Key Capabilities & Features
- Domain Expertise: Excels in technical question answering and explanations across core petroleum engineering subdomains, including drilling, reservoir, production, completions, EOR, well testing, and petroleum geoscience.
- Instruction-Tuned: Designed to provide precise, technically accurate answers, often including equations, units, and practical considerations, making it suitable as a study aid or engineering decision-support tool.
- Lightweight & Fast: Positioned as a lightweight, fast-inference variant within the Naija-Petro family, ideal for integration into retrieval-augmented generation (RAG) systems.
- Training Data: Fine-tuned on synthetic data generated from a comprehensive scraped corpus including arXiv, Semantic Scholar, OpenAlex, Crossref, DOE/OSTI, PetroWiki, SLB glossary, and EIA.
Use Cases & Limitations
Good for:
- Direct technical question answering and explanation in petroleum engineering.

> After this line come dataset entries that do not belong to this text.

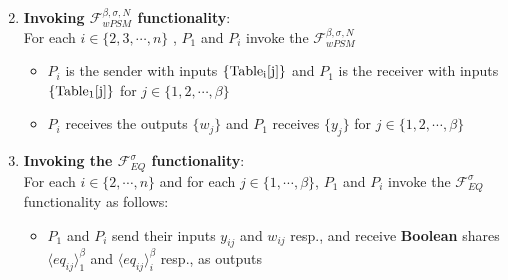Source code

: \begin{frame}

    \begin{enumerate}
        \setcounter{enumi}{1}\item \textbf{Invoking $\mathcal{F}_{wPSM}^{\beta,\sigma,N}$ functionality}: \\
        For each $i \in \{2,3,\cdots,n\}$ , $P_1$ and $P_i$ invoke the $\mathcal{F}_{wPSM}^{\beta,\sigma,N}$
        \begin{itemize}
            \item $P_i$ is the sender with inputs $\{\rm{Table}_i[j]\}$ and $P_1$ is the receiver with inputs $\{\rm{Table}_1[j]\}$ for $j \in \{1,2,\cdots,\beta \}$
            \item $P_i$ receives the outputs $\{w_j\}$ and $P_1$ receives $\{y_j\}$ for $j \in \{1,2,\cdots,\beta \}$
        \end{itemize}

        \vspace{0.5cm}

        \item \textbf{Invoking the $\mathcal{F}^{\sigma}_{EQ}$ functionality}: \\
        For each $i \in \{2,\cdots,n \}$ and for each $j \in \{1,\cdots,\beta \}$, $P_1 $ and $P_i$ invoke the $\mathcal{F}^{\sigma}_{EQ}$ functionality as follows:
        \begin{itemize}
            \item $P_1$ and $P_i$ send their inputs $y_{ij}$ and $w_{ij}$ resp., and receive \textbf{Boolean} shares $\langle eq_{ij} \rangle_1^{\beta}$
            and $\langle eq_{ij} \rangle_i^{\beta}$ resp., as outputs
        \end{itemize}
    \end{enumerate}

\end{frame}

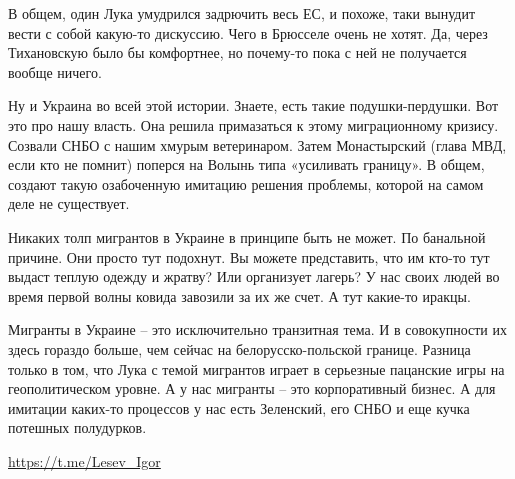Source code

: В общем, один Лука умудрился задрючить весь ЕС, и похоже, таки вынудит вести с
собой какую-то дискуссию. Чего в Брюсселе очень не хотят. Да, через Тихановскую
было бы комфортнее, но почему-то пока с ней не получается вообще ничего.

Ну и Украина во всей этой истории. Знаете, есть такие подушки-пердушки. Вот это
про нашу власть. Она решила примазаться к этому миграционному кризису. Созвали
СНБО с нашим хмурым ветеринаром. Затем Монастырский (глава МВД, если кто не
помнит) поперся на Волынь типа «усиливать границу». В общем, создают такую
озабоченную имитацию решения проблемы, которой на самом деле не существует.

Никаких толп мигрантов в Украине в принципе быть не может. По банальной
причине. Они просто тут подохнут. Вы можете представить, что им кто-то тут
выдаст теплую одежду и жратву? Или организует лагерь? У нас своих людей во
время первой волны ковида завозили за их же счет. А тут какие-то иракцы.

Мигранты в Украине – это исключительно транзитная тема. И в совокупности их
здесь гораздо больше, чем сейчас на белорусско-польской границе. Разница только
в том, что Лука с темой мигрантов играет в серьезные пацанские игры на
геополитическом уровне. А у нас мигранты – это корпоративный бизнес. А для
имитации каких-то процессов у нас есть Зеленский, его СНБО и еще кучка потешных
полудурков.

\url{https://t.me/Lesev_Igor}

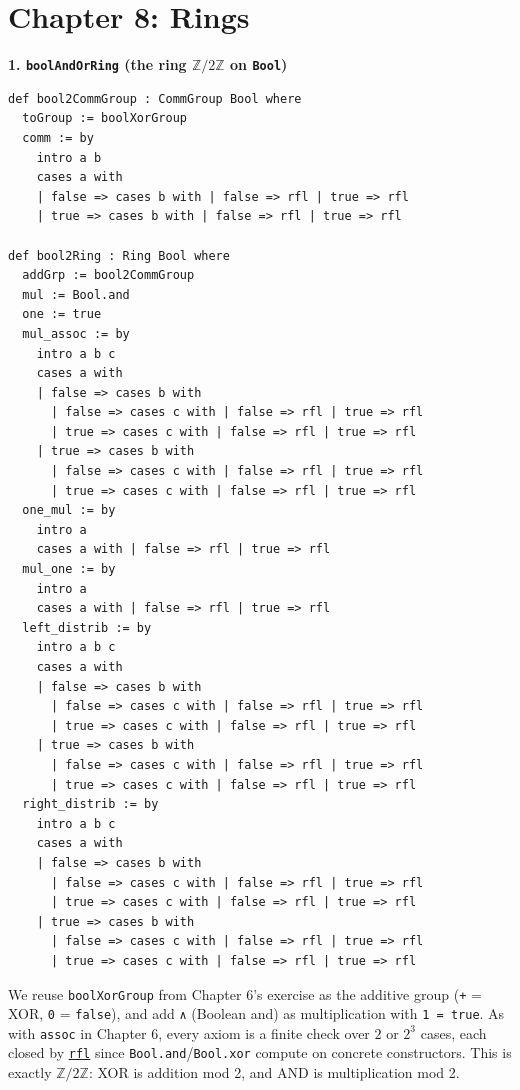 \section{Chapter 8: Rings}\label{sec:14-appendix-solutions:07-chapter-8:1}

\textbf{1. \texttt{boolAndOrRing} (the ring \(\mathbb{Z}/2\mathbb{Z}\) on \texttt{Bool})}

\begin{lstlisting}
def bool2CommGroup : CommGroup Bool where
  toGroup := boolXorGroup
  comm := by
    intro a b
    cases a with
    | false => cases b with | false => rfl | true => rfl
    | true => cases b with | false => rfl | true => rfl

def bool2Ring : Ring Bool where
  addGrp := bool2CommGroup
  mul := Bool.and
  one := true
  mul_assoc := by
    intro a b c
    cases a with
    | false => cases b with
      | false => cases c with | false => rfl | true => rfl
      | true => cases c with | false => rfl | true => rfl
    | true => cases b with
      | false => cases c with | false => rfl | true => rfl
      | true => cases c with | false => rfl | true => rfl
  one_mul := by
    intro a
    cases a with | false => rfl | true => rfl
  mul_one := by
    intro a
    cases a with | false => rfl | true => rfl
  left_distrib := by
    intro a b c
    cases a with
    | false => cases b with
      | false => cases c with | false => rfl | true => rfl
      | true => cases c with | false => rfl | true => rfl
    | true => cases b with
      | false => cases c with | false => rfl | true => rfl
      | true => cases c with | false => rfl | true => rfl
  right_distrib := by
    intro a b c
    cases a with
    | false => cases b with
      | false => cases c with | false => rfl | true => rfl
      | true => cases c with | false => rfl | true => rfl
    | true => cases b with
      | false => cases c with | false => rfl | true => rfl
      | true => cases c with | false => rfl | true => rfl
\end{lstlisting}

We reuse \texttt{boolXorGroup} from Chapter 6's exercise as the additive group (\texttt{+} = XOR, \texttt{0} = \texttt{false}), and add \texttt{∧} (Boolean and) as multiplication with \texttt{1 = true}. As with \texttt{assoc} in Chapter 6, every axiom is a finite check over \(2\) or \(2^3\) cases, each closed by \href{https://lean-lang.org/doc/reference/latest/Tactic-Proofs/Tactic-Reference/}{\texttt{rfl}} since \texttt{Bool.and}/\texttt{Bool.xor} compute on concrete constructors. This is exactly \(\mathbb{Z}/2\mathbb{Z}\): XOR is addition mod 2, and AND is multiplication mod 2.

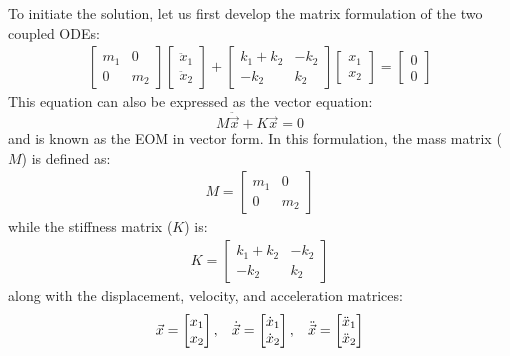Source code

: \documentclass[12pt,letter]{article}
\begin{document}
To initiate the solution, let us first develop the matrix formulation of the two coupled ODEs:
\begin{eqnarray}
\begin{bmatrix} m_1 & 0  \\  0 & m_2 \end{bmatrix}\begin{bmatrix} \ddot{x}_1 \\  \ddot{x}_2 \end{bmatrix} + \begin{bmatrix} k_1+k_2 & -k_2  \\  -k_2 & k_2 \end{bmatrix}\begin{bmatrix} x_1 \\  x_2 \end{bmatrix} = \begin{bmatrix} 0 \\  0 \end{bmatrix}
\end{eqnarray}
This equation can also be expressed as the vector equation:
\begin{equation}
M\ddot{\vec{x}} + K\vec{x} =0
\end{equation}
and is known as the EOM in vector form. In this formulation, the mass matrix ($M$) is defined as:
\begin{eqnarray}
M=  \begin{bmatrix} m_1 & 0  \\  0 & m_2 \end{bmatrix}  
\end{eqnarray}
while the stiffness matrix ($K$) is:
\begin{eqnarray}
K=  \begin{bmatrix} k_1+k_2 & -k_2  \\  -k_2 & k_2 \end{bmatrix}
\end{eqnarray}
along with the displacement, velocity, and acceleration matrices:
\begin{eqnarray}
\vec{x}=  \begin{bmatrix} x_1 \\  x_2 \end{bmatrix} , \hspace{2ex} \dot{\vec{x}}=  \begin{bmatrix} \dot{x}_1 \\  \dot{x}_2 \end{bmatrix}, \hspace{2ex} \ddot{\vec{x}}=  \begin{bmatrix} \ddot{x}_1 \\  \ddot{x}_2 \end{bmatrix}
\end{eqnarray}
\end{document}
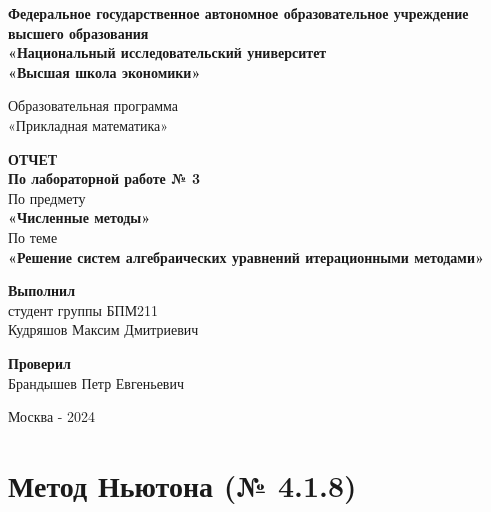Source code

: \documentclass[a4paper,11pt]{article}
\theoremstyle{definition} %
\theoremstyle{remark} %
\begin{document}
\begin{titlepage} %
\pagestyle{empty}
\begin{center}

\Large
\textbf{Федеральное государственное автономное образовательное учреждение высшего образования\\
«Национальный исследовательский университет\\
«Высшая школа экономики»}\\
\vspace{5mm}

\Large
Образовательная программа \\
«Прикладная математика»
\vspace{40mm}

\Large
\textbf{ОТЧЕТ} \\
\textbf{По лабораторной работе № 3} \\
\vspace{5mm}
\Large По предмету \\
\LARGE\textbf{«Численные методы»} \\
\vspace{5mm}
\Large По теме \\
\LARGE\textbf{«Решение систем алгебраических уравнений итерационными методами»}
\end{center}

\begin{center}
\vfill

\large
\begin{flushright}
\textbf{Выполнил} \\
студент группы БПМ211 \\
Кудряшов Максим Дмитриевич \\
\end{flushright}

\large
\begin{flushright}
\textbf{Проверил} \\
Брандышев Петр Евгеньевич \\
\end{flushright}

\large
\vspace{20mm}
Москва - 2024
\end{center}
\end{titlepage} %

\newpage
\tableofcontents
\newpage

\section{Метод Ньютона (№ 4.1.8)}
\end{document}

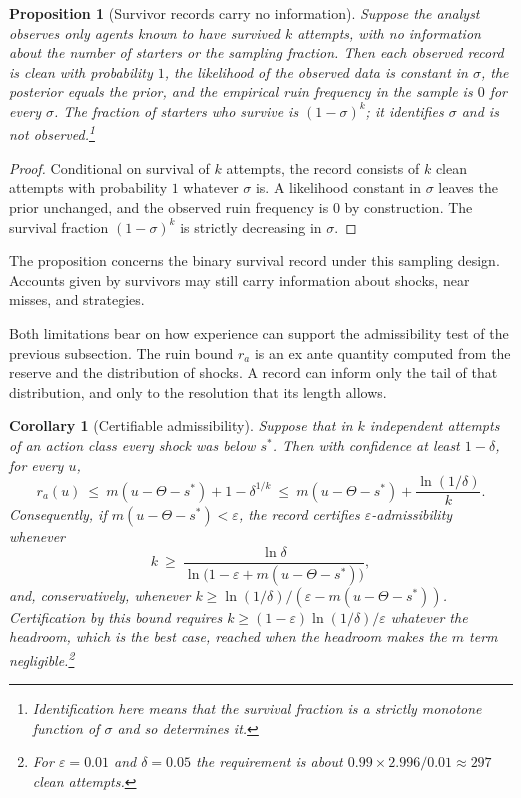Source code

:\documentclass[11pt]{article}
\newtheorem{proposition}{Proposition}
\newtheorem{corollary}{Corollary}
\theoremstyle{remark}
\begin{document}
\begin{proposition}[Survivor records carry no information]
Suppose the analyst observes only agents known to have survived $k$ attempts, with no information about the number of starters or the sampling fraction. Then each observed record is clean with probability $1$, the likelihood of the observed data is constant in $\sigma$, the posterior equals the prior, and the empirical ruin frequency in the sample is $0$ for every $\sigma$. The fraction of starters who survive is $(1-\sigma)^k$; it identifies $\sigma$ and is not observed.\footnote{Identification here means that the survival fraction is a strictly monotone function of $\sigma$ and so determines it.}
\end{proposition}

\begin{proof}
Conditional on survival of $k$ attempts, the record consists of $k$ clean attempts with probability $1$ whatever $\sigma$ is. A likelihood constant in $\sigma$ leaves the prior unchanged, and the observed ruin frequency is $0$ by construction. The survival fraction $(1-\sigma)^k$ is strictly decreasing in $\sigma$.
\end{proof}

The proposition concerns the binary survival record under this sampling design. Accounts given by survivors may still carry information about shocks, near misses, and strategies.

Both limitations bear on how experience can support the admissibility test of the previous subsection. The ruin bound $r_a$ is an ex ante quantity computed from the reserve and the distribution of shocks. A record can inform only the tail of that distribution, and only to the resolution that its length allows.

\begin{corollary}[Certifiable admissibility]
Suppose that in $k$ independent attempts of an action class every shock was below $s^\ast$. Then with confidence at least $1-\delta$, for every $u$,
\[
r_a(u)\ \le\ m(u-\Theta-s^\ast)+1-\delta^{1/k}\ \le\ m(u-\Theta-s^\ast)+\frac{\ln(1/\delta)}{k}.
\]
Consequently, if $m(u-\Theta-s^\ast)<\varepsilon$, the record certifies $\varepsilon$-admissibility whenever
\[
k\ \ge\ \frac{\ln\delta}{\ln\bigl(1-\varepsilon+m(u-\Theta-s^\ast)\bigr)},
\]
and, conservatively, whenever $k\ge\ln(1/\delta)/(\varepsilon-m(u-\Theta-s^\ast))$. Certification by this bound requires $k\ge(1-\varepsilon)\ln(1/\delta)/\varepsilon$ whatever the headroom, which is the best case, reached when the headroom makes the $m$ term negligible.\footnote{For $\varepsilon=0.01$ and $\delta=0.05$ the requirement is about $0.99\times2.996/0.01\approx297$ clean attempts.}
\end{corollary}
\end{document}
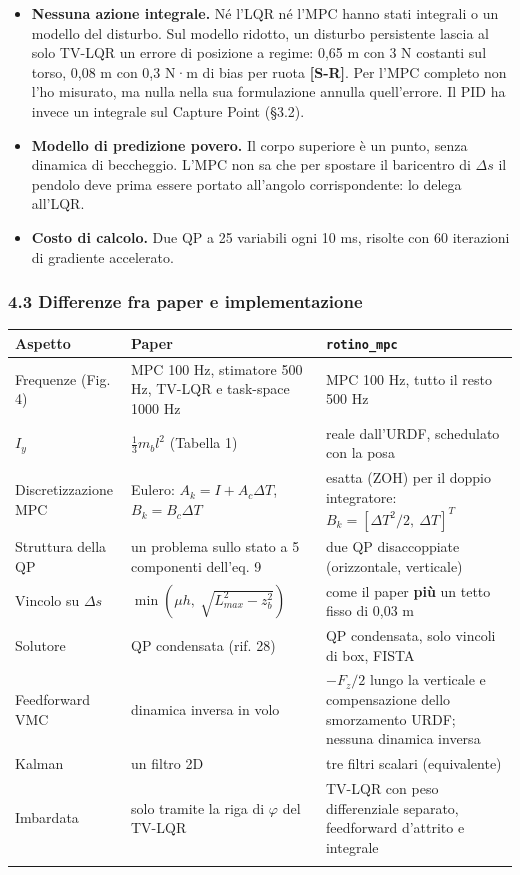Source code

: \documentclass[
]{article}
\providecommand{\tightlist}{%
  \setlength{\itemsep}{0pt}\setlength{\parskip}{0pt}}
\begin{document}
\begin{itemize}
\tightlist
\item \textbf{Nessuna azione integrale.} Né l'LQR né l'MPC hanno stati integrali o un modello del disturbo. Sul modello ridotto, un disturbo persistente lascia al solo TV-LQR un errore di posizione a regime: 0,65 m con 3 N costanti sul torso, 0,08 m con 0,3 N·m di bias per ruota \textbf{[S-R]}. Per l'MPC completo non l'ho misurato, ma nulla nella sua formulazione annulla quell'errore. Il PID ha invece un integrale sul Capture Point (§3.2).
\item \textbf{Modello di predizione povero.} Il corpo superiore è un punto, senza dinamica di beccheggio. L'MPC non sa che per spostare il baricentro di \(\Delta s\) il pendolo deve prima essere portato all'angolo corrispondente: lo delega all'LQR.
\item \textbf{Costo di calcolo.} Due QP a 25 variabili ogni 10 ms, risolte con 60 iterazioni di gradiente accelerato.
\end{itemize}

\subsubsection{4.3 Differenze fra paper e implementazione}\label{43-differenze-fra-paper-e-implementazione}

\begin{longtable}[]{@{}>{\raggedright\arraybackslash}p{}>{\raggedright\arraybackslash}p{}>{\raggedright\arraybackslash}p{}@{}}
\toprule\noalign{}
Aspetto & Paper & \texttt{rotino\_mpc} \\
\midrule\noalign{}
\endhead
Frequenze (Fig. 4) & MPC 100 Hz, stimatore 500 Hz, TV-LQR e task-space 1000 Hz & MPC 100 Hz, tutto il resto 500 Hz \\
\(I_y\) & \(\tfrac13 m_b l^2\) (Tabella 1) & reale dall'URDF, schedulato con la posa \\
Discretizzazione MPC & Eulero: \(A_k = I + A_c\Delta T\), \(B_k = B_c\Delta T\) & esatta (ZOH) per il doppio integratore: \(B_k = [\Delta T^2/2,\ \Delta T]^T\) \\
Struttura della QP & un problema sullo stato a 5 componenti dell'eq. 9 & due QP disaccoppiate (orizzontale, verticale) \\
Vincolo su \(\Delta s\) & \(\min(\mu h,\ \sqrt{L_{max}^2-z_b^2})\) & come il paper \textbf{più} un tetto fisso di 0,03 m \\
Solutore & QP condensata (rif. 28) & QP condensata, solo vincoli di box, FISTA \\
Feedforward VMC & dinamica inversa in volo & \(-F_z/2\) lungo la verticale e compensazione dello smorzamento URDF; nessuna dinamica inversa \\
Kalman & un filtro 2D & tre filtri scalari (equivalente) \\
Imbardata & solo tramite la riga di \(\varphi\) del TV-LQR & TV-LQR con peso differenziale separato, feedforward d'attrito e integrale \\
\bottomrule\noalign{}
\end{longtable}
\end{document}
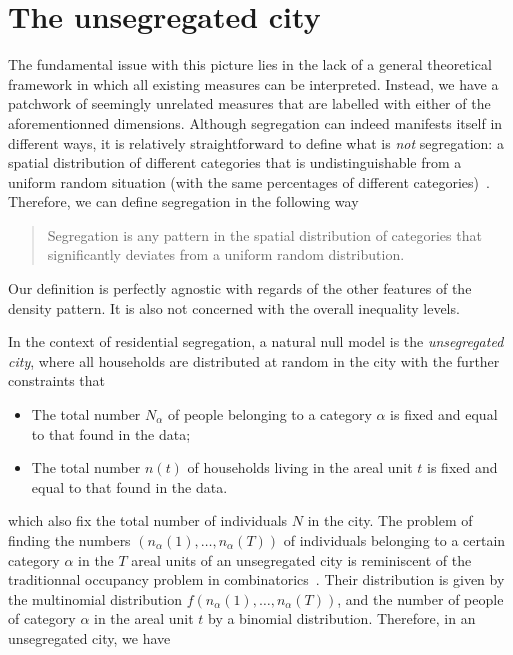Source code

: \section{The unsegregated city}
\label{sec:null_model_the_unsegregated_city}

The fundamental issue with this picture lies in the lack of a general theoretical framework
in which all existing measures can be interpreted.  Instead, we have a
patchwork of seemingly unrelated measures that are labelled with
either of the aforementionned dimensions. Although segregation can
indeed manifests itself in different ways, it is relatively
straightforward to define what is \emph{not} segregation: a spatial
distribution of different categories that is undistinguishable from a
uniform random situation (with the same percentages of different
categories)~\cite{Jahn:1947}. Therefore, we can define segregation in the following way 

\begin{quote}
Segregation is any pattern in the spatial distribution of categories that significantly 
deviates from a uniform random distribution. 
\end{quote} 

Our definition is perfectly agnostic with regards of the other features of the
density pattern. It is also not concerned with the overall inequality levels. 


In the context of residential segregation, a natural null model is the
\emph{unsegregated city}, where all households are distributed at
random in the city with the further constraints that

\begin{itemize}
    \item The total number $N_\alpha$ of people belonging to a category
	    $\alpha$ is fixed and equal to that found in the data;
    \item The total number $n(t)$ of households living in the areal unit $t$ is
	    fixed and equal to that found in the data.
\end{itemize}

which also fix the total number of individuals $N$ in the city. The problem of
finding the numbers $\left( n_\alpha(1), \dots, n_\alpha(T) \right)$ of
individuals belonging to a certain category $\alpha$ in the $T$ areal units of
an unsegregated city is reminiscent of the traditionnal occupancy problem in
combinatorics~\cite{Feller:1950}. Their distribution is given by the multinomial
distribution $f \left( n_\alpha(1), \dots, n_\alpha(T) \right)$, and the number
of people of category $\alpha$ in the areal unit $t$ by a binomial distribution.
Therefore, in an unsegregated city, we have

- Serving as a backbone for retrieval-augmented assistants, especially when paired with the Naija-Petro RAG system for Nigeria-specific facts.
- Further domain-specific fine-tuning or model distillation.
Important Considerations:
- The model's knowledge is primarily based on general/global petroleum knowledge. For Nigeria-specific regulations or economics, it should be used with a RAG system.
- Trained on synthetic data, it may occasionally "hallucinate" or be confidently wrong, particularly on numerical specifics. Outputs should always be validated by qualified engineers and primary sources.
- It is not intended for autonomous operational, safety-critical, or financial decisions, nor as a substitute for licensed engineering judgment.